Task item: State the number of lines in the records that contain "github", with no other words.

Entries supplied:

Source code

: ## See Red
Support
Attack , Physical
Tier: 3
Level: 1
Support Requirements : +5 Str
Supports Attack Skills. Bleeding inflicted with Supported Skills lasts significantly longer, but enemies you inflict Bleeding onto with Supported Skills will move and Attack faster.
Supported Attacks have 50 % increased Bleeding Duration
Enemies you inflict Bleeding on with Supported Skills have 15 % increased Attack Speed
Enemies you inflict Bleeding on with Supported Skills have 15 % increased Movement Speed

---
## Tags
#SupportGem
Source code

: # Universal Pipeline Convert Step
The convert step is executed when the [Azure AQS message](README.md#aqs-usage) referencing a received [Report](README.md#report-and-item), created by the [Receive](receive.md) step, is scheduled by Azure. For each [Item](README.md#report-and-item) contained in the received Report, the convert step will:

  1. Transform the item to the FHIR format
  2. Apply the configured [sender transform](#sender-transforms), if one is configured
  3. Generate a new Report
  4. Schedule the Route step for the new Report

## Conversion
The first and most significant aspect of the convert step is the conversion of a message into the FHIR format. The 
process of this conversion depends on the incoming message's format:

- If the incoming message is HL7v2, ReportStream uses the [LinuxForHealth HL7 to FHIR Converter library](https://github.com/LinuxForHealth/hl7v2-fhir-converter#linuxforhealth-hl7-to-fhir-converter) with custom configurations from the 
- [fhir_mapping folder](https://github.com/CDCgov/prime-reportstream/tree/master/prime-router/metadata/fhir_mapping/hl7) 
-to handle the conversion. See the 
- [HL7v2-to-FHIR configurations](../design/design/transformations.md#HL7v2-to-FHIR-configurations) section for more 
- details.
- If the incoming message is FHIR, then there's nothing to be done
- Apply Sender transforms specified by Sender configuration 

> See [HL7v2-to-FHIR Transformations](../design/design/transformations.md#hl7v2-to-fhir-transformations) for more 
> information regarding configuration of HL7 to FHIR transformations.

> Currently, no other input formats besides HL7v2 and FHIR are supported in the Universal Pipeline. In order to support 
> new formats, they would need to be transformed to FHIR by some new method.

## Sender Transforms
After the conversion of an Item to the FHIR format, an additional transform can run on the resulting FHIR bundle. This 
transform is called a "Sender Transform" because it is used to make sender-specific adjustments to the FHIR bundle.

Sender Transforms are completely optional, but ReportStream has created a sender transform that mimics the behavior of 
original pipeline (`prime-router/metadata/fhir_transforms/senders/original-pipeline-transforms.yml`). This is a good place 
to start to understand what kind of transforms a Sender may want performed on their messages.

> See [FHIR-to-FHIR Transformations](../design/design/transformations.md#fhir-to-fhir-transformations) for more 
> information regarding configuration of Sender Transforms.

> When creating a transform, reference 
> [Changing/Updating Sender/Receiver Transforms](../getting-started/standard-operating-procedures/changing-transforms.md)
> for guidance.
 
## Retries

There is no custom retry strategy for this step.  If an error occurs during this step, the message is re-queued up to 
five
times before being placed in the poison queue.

Written solution: 2